11. Relationship of the Parties. This License Agreement does not constitute a partnership agreement, nor does it create a joint venture or agency relationship between the parties. No party shall hold itself out contrary to the terms of this Section. No party shall be liable to any third party for the representations, acts or omissions of any other party.

12. Severability. In case any provision in this License Agreement shall be invalid, illegal or unenforceable, the validity, legality and enforceability of the remaining provisions shall not in any way be affected or impaired thereby.

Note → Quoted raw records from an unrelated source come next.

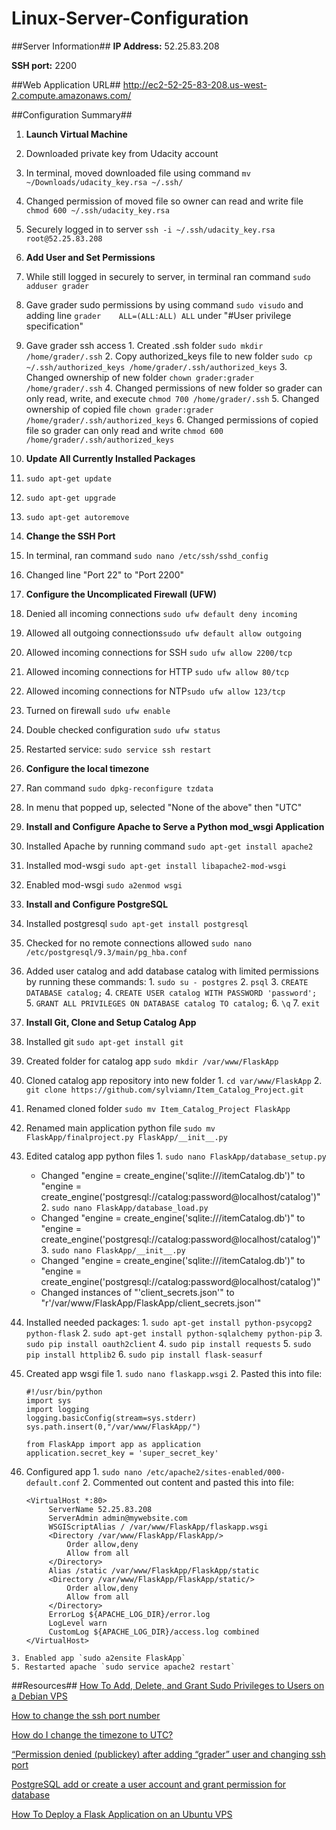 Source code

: # Linux-Server-Configuration

##Server Information##
**IP Address:** 52.25.83.208

**SSH port:** 2200


##Web Application URL##
http://ec2-52-25-83-208.us-west-2.compute.amazonaws.com/


##Configuration Summary##
1. **Launch Virtual Machine**
  1. Downloaded private key from Udacity account
  2. In terminal, moved downloaded file using command `mv ~/Downloads/udacity_key.rsa ~/.ssh/`
  3. Changed permission of moved file so owner can read and write file `chmod 600 ~/.ssh/udacity_key.rsa`
  4. Securely logged in to server `ssh -i ~/.ssh/udacity_key.rsa root@52.25.83.208`


2. **Add User and Set Permissions**
  1. While still logged in securely to server, in terminal ran command `sudo adduser grader`
  2. Gave grader sudo permissions by using command `sudo visudo` and adding line `grader    ALL=(ALL:ALL) ALL` under "#User privilege specification"
  3. Gave grader ssh access
    1. Created .ssh folder `sudo mkdir /home/grader/.ssh`
    2. Copy authorized_keys file to new folder `sudo cp ~/.ssh/authorized_keys /home/grader/.ssh/authorized_keys`
    3. Changed ownership of new folder `chown grader:grader /home/grader/.ssh`
    4. Changed permissions of new folder so grader can only read, write, and execute `chmod 700 /home/grader/.ssh`
    5. Changed ownership of copied file `chown grader:grader /home/grader/.ssh/authorized_keys`
    6. Changed permissions of copied file so grader can only read and write `chmod 600 /home/grader/.ssh/authorized_keys`

3. **Update All Currently Installed Packages**
  1. `sudo apt-get update`
  2. `sudo apt-get upgrade`
  3. `sudo apt-get autoremove`
  
4. **Change the SSH Port**
  1. In terminal, ran command `sudo nano /etc/ssh/sshd_config`
  2. Changed line "Port 22" to "Port 2200"

5. **Configure the Uncomplicated Firewall (UFW)**
  1. Denied all incoming connections `sudo ufw default deny incoming`
  2. Allowed all outgoing connections`sudo ufw default allow outgoing`
  3. Allowed incoming connections for SSH `sudo ufw allow 2200/tcp`
  4. Allowed incoming connections for HTTP `sudo ufw allow 80/tcp`
  5. Allowed incoming connections for NTP`sudo ufw allow 123/tcp`
  6. Turned on firewall `sudo ufw enable`
  7. Double checked configuration `sudo ufw status`
  8. Restarted service: `sudo service ssh restart`

6. **Configure the local timezone**
  1. Ran command `sudo dpkg-reconfigure tzdata`
  2. In menu that popped up, selected "None of the above" then "UTC"
  
7. **Install and Configure Apache to Serve a Python mod_wsgi Application**
  1. Installed Apache by running command `sudo apt-get install apache2`
  2. Installed mod-wsgi `sudo apt-get install libapache2-mod-wsgi`
  3. Enabled mod-wsgi `sudo a2enmod wsgi`

8. **Install and Configure PostgreSQL**
  1. Installed postgresql `sudo apt-get install postgresql`
  2. Checked for no remote connections allowed `sudo nano /etc/postgresql/9.3/main/pg_hba.conf`
  3. Added user catalog and add database catalog with limited permissions by running these commands:
    1. `sudo su - postgres`
    2. `psql`
    3. `CREATE DATABASE catalog;`
    4. `CREATE USER catalog WITH PASSWORD 'password';`
    5. `GRANT ALL PRIVILEGES ON DATABASE catalog TO catalog;`
    6. `\q`
    7. `exit`
    
9. **Install Git, Clone and Setup Catalog App**
  1. Installed git `sudo apt-get install git`
  2. Created folder for catalog app `sudo mkdir /var/www/FlaskApp` 
  3. Cloned catalog app repository into new folder
    1. `cd var/www/FlaskApp`
    2. `git clone https://github.com/sylviamn/Item_Catalog_Project.git`
  4. Renamed cloned folder `sudo mv Item_Catalog_Project FlaskApp`
  5. Renamed main application python file `sudo mv FlaskApp/finalproject.py FlaskApp/__init__.py`
  6. Edited catalog app python files
    1. `sudo nano FlaskApp/database_setup.py` 
      * Changed "engine = create_engine('sqlite:///itemCatalog.db')" to "engine = create_engine('postgresql://catalog:password@localhost/catalog')"
    2. `sudo nano FlaskApp/database_load.py` 
      * Changed "engine = create_engine('sqlite:///itemCatalog.db')" to "engine = create_engine('postgresql://catalog:password@localhost/catalog')"
    3. `sudo nano FlaskApp/__init__.py` 
       * Changed "engine = create_engine('sqlite:///itemCatalog.db')" to "engine = create_engine('postgresql://catalog:password@localhost/catalog')"
        * Changed instances of "'client_secrets.json'" to "r'/var/www/FlaskApp/FlaskApp/client_secrets.json'"
  7. Installed needed packages:
    1. `sudo apt-get install python-psycopg2 python-flask`
    2. `sudo apt-get install python-sqlalchemy python-pip`
    3. `sudo pip install oauth2client`
    4. `sudo pip install requests`
    5. `sudo pip install httplib2`
    6. `sudo pip install flask-seasurf`
  8. Created app wsgi file
    1. `sudo nano flaskapp.wsgi`
    2. Pasted this into file: 
      ```
      #!/usr/bin/python
      import sys
      import logging
      logging.basicConfig(stream=sys.stderr)
      sys.path.insert(0,"/var/www/FlaskApp/")

      from FlaskApp import app as application
      application.secret_key = 'super_secret_key'
      ```
  9. Configured app
    1. `sudo nano /etc/apache2/sites-enabled/000-default.conf`
    2. Commented out content and pasted this into file:
       ```
      <VirtualHost *:80>
		    ServerName 52.25.83.208
		    ServerAdmin admin@mywebsite.com
		    WSGIScriptAlias / /var/www/FlaskApp/flaskapp.wsgi
		    <Directory /var/www/FlaskApp/FlaskApp/>
			    Order allow,deny
			    Allow from all
		    </Directory>
		    Alias /static /var/www/FlaskApp/FlaskApp/static
		    <Directory /var/www/FlaskApp/FlaskApp/static/>
			    Order allow,deny
			    Allow from all
		    </Directory>
		    ErrorLog ${APACHE_LOG_DIR}/error.log
		    LogLevel warn
		    CustomLog ${APACHE_LOG_DIR}/access.log combined
      </VirtualHost>
      ```
    3. Enabled app `sudo a2ensite FlaskApp`
    5. Restarted apache `sudo service apache2 restart`
  

  
##Resources##
[How To Add, Delete, and Grant Sudo Privileges to Users on a Debian VPS](https://www.digitalocean.com/community/tutorials/how-to-add-delete-and-grant-sudo-privileges-to-users-on-a-debian-vps)

[How to change the ssh port number](http://www.2daygeek.com/how-to-change-the-ssh-port-number/)

[How do I change the timezone to UTC?](http://askubuntu.com/questions/117359/how-do-i-change-the-timezone-to-utc)

[“Permission denied (publickey) after adding “grader” user and changing ssh port](https://discussions.udacity.com/t/permission-denied-publickey-after-adding-grader-user-and-changing-ssh-port/207087)

[PostgreSQL add or create a user account and grant permission for database](https://www.cyberciti.biz/faq/howto-add-postgresql-user-account/)

[How To Deploy a Flask Application on an Ubuntu VPS](https://www.digitalocean.com/community/tutorials/how-to-deploy-a-flask-application-on-an-ubuntu-vps)

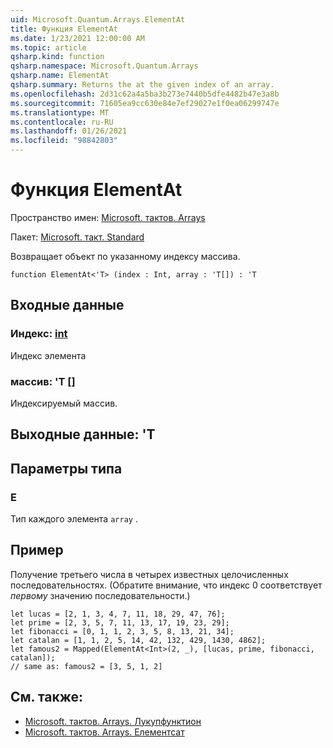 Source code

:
 ```yaml
---
uid: Microsoft.Quantum.Arrays.ElementAt
title: Функция ElementAt
ms.date: 1/23/2021 12:00:00 AM
ms.topic: article
qsharp.kind: function
qsharp.namespace: Microsoft.Quantum.Arrays
qsharp.name: ElementAt
qsharp.summary: Returns the at the given index of an array.
ms.openlocfilehash: 2d31c62a4a5ba3b273e7440b5dfe4482b47e3a8b
ms.sourcegitcommit: 71605ea9cc630e84e7ef29027e1f0ea06299747e
ms.translationtype: MT
ms.contentlocale: ru-RU
ms.lasthandoff: 01/26/2021
ms.locfileid: "98842803"
---
```

# <a name="elementat-function"></a>Функция ElementAt

Пространство имен: [Microsoft. тактов. Arrays](xref:Microsoft.Quantum.Arrays)

Пакет: [Microsoft. такт. Standard](https://nuget.org/packages/Microsoft.Quantum.Standard)


Возвращает объект по указанному индексу массива.

```qsharp
function ElementAt<'T> (index : Int, array : 'T[]) : 'T
```


## <a name="input"></a>Входные данные

### <a name="index--int"></a>Индекс: [int](xref:microsoft.quantum.lang-ref.int)

Индекс элемента


### <a name="array--t"></a>массив: 'T []

Индексируемый массив.



## <a name="output--t"></a>Выходные данные: 'T



## <a name="type-parameters"></a>Параметры типа

### <a name="t"></a>Е

Тип каждого элемента `array` .

## <a name="example"></a>Пример

Получение третьего числа в четырех известных целочисленных последовательностях. (Обратите внимание, что индекс 0 соответствует _первому_ значению последовательности.)

```qsharp
let lucas = [2, 1, 3, 4, 7, 11, 18, 29, 47, 76];
let prime = [2, 3, 5, 7, 11, 13, 17, 19, 23, 29];
let fibonacci = [0, 1, 1, 2, 3, 5, 8, 13, 21, 34];
let catalan = [1, 1, 2, 5, 14, 42, 132, 429, 1430, 4862];
let famous2 = Mapped(ElementAt<Int>(2, _), [lucas, prime, fibonacci, catalan]);
// same as: famous2 = [3, 5, 1, 2]
```

## <a name="see-also"></a>См. также:

- [Microsoft. тактов. Arrays. Лукупфунктион](xref:Microsoft.Quantum.Arrays.LookupFunction)
- [Microsoft. тактов. Arrays. Елементсат](xref:Microsoft.Quantum.Arrays.ElementsAt) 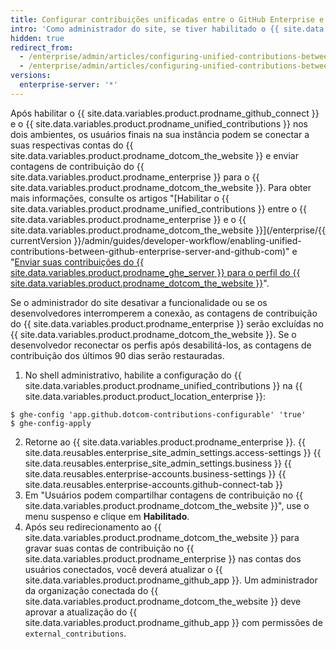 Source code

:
 ```yaml
---
title: Configurar contribuições unificadas entre o GitHub Enterprise e o GitHub.com
intro: 'Como administrador do site, se tiver habilitado o {{ site.data.variables.product.prodname_github_connect }}, você poderá permitir que os usuários finais vejam as contagens de contribuição anônimas do trabalho feito no {{ site.data.variables.product.prodname_enterprise }} em seus respectivos gráficos de contribuição do {{ site.data.variables.product.prodname_dotcom_the_website }}.'
hidden: true
redirect_from:
  - /enterprise/admin/articles/configuring-unified-contributions-between-github-enterprise-and-github-com
  - /enterprise/admin/articles/configuring-unified-contributions-between-github-enterprise-and-githubcom
versions:
  enterprise-server: '*'
---
```



Após habilitar o {{ site.data.variables.product.prodname_github_connect }} e o {{ site.data.variables.product.prodname_unified_contributions }} nos dois ambientes, os usuários finais na sua instância podem se conectar a suas respectivas contas do {{ site.data.variables.product.prodname_dotcom_the_website }} e enviar contagens de contribuição do {{ site.data.variables.product.prodname_enterprise }} para o {{ site.data.variables.product.prodname_dotcom_the_website }}. Para obter mais informações, consulte os artigos "[Habilitar o {{ site.data.variables.product.prodname_unified_contributions }} entre o {{ site.data.variables.product.prodname_enterprise }} e o {{ site.data.variables.product.prodname_dotcom_the_website }}](/enterprise/{{ currentVersion }}/admin/guides/developer-workflow/enabling-unified-contributions-between-github-enterprise-server-and-github-com)" e "[Enviar suas contribuições do {{ site.data.variables.product.prodname_ghe_server }} para o perfil do {{ site.data.variables.product.prodname_dotcom_the_website }}](/articles/sending-your-github-enterprise-server-contributions-to-your-github-com-profile/)".

Se o administrador do site desativar a funcionalidade ou se os desenvolvedores interromperem a conexão, as contagens de contribuição do {{ site.data.variables.product.prodname_enterprise }} serão excluídas no {{ site.data.variables.product.prodname_dotcom_the_website }}. Se o desenvolvedor reconectar os perfis após desabilitá-los, as contagens de contribuição dos últimos 90 dias serão restauradas.

1.  No shell administrativo, habilite a configuração do {{ site.data.variables.product.prodname_unified_contributions }} na {{ site.data.variables.product.product_location_enterprise }}:
  ```shell
  $ ghe-config 'app.github.dotcom-contributions-configurable' 'true'
  $ ghe-config-apply
  ```
2. Retorne ao {{ site.data.variables.product.prodname_enterprise }}.
{{ site.data.reusables.enterprise_site_admin_settings.access-settings }}
{{ site.data.reusables.enterprise_site_admin_settings.business }}
{{ site.data.reusables.enterprise-accounts.business-settings }}
{{ site.data.reusables.enterprise-accounts.github-connect-tab }}
7. Em "Usuários podem compartilhar contagens de contribuição no {{ site.data.variables.product.prodname_dotcom_the_website }}", use o menu suspenso e clique em **Habilitado**.
8. Após seu redirecionamento ao {{ site.data.variables.product.prodname_dotcom_the_website }} para gravar suas contas de contribuição no {{ site.data.variables.product.prodname_enterprise }} nas contas dos usuários conectados, você deverá atualizar o {{ site.data.variables.product.prodname_github_app }}. Um administrador da organização conectada do {{ site.data.variables.product.prodname_dotcom_the_website }} deve aprovar a atualização do {{ site.data.variables.product.prodname_github_app }} com permissões de `external_contributions`.

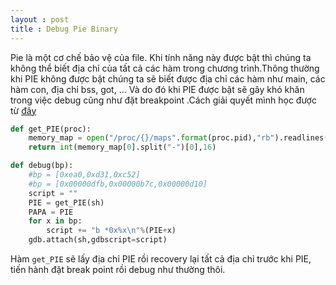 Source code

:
```yaml
---
layout : post 
title : Debug Pie Binary  
--- 
```


Pie là một cơ chế bảo vệ của file. Khi tính năng này được bật thì chúng ta không thể biết địa chỉ của tất cả các hàm trong chương trình.Thông thường khi PIE không được bật chúng ta sẽ biết được địa chỉ các hàm như main, các hàm con, địa chỉ bss, got, ... Và do đó khi PIE được bật sẽ gây khó khăn trong việc debug cũng như đặt breakpoint .Cách giải quyết mình học được từ [đây](https://teamrocketist.github.io/2019/08/17/Pwn-RedpwnCTF-penpal-world/)  

```python  
def get_PIE(proc):
    memory_map = open("/proc/{}/maps".format(proc.pid),"rb").readlines()
    return int(memory_map[0].split("-")[0],16)

def debug(bp):
    #bp = [0xea0,0xd31,0xc52]
    #bp = [0x00000dfb,0x00000b7c,0x00000d10]
    script = ""
    PIE = get_PIE(sh)
    PAPA = PIE
    for x in bp:
        script += "b *0x%x\n"%(PIE+x)
    gdb.attach(sh,gdbscript=script) 
```  
Hàm ```get_PIE``` sẽ lấy địa chỉ PIE rồi recovery lại tất cả địa chỉ trước khi PIE, tiến hành đặt break point rồi debug như thường thôi.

13. Entire Agreement. This License Agreement constitutes the complete and final agreement and understanding between the parties, and supersedes and replaces all prior negotiations and agreements between the parties concerning its subject matter, whether written or oral. The interpretation of this License Agreement may not be explained or supplemented by any course of dealing or performance, or by usage of trade.

14. Assignment. Neither party may assign this License Agreement or any of its rights or obligations hereunder without the prior written consent of the other party, provided that either party may assign this License Agreement to a third party involved in a merger, acquisition, sale of assets related to the subject matter of this License Agreement or similar transaction without obtaining the consent of the other party. Any attempted assignment or delegation in contravention hereof shall be null and void.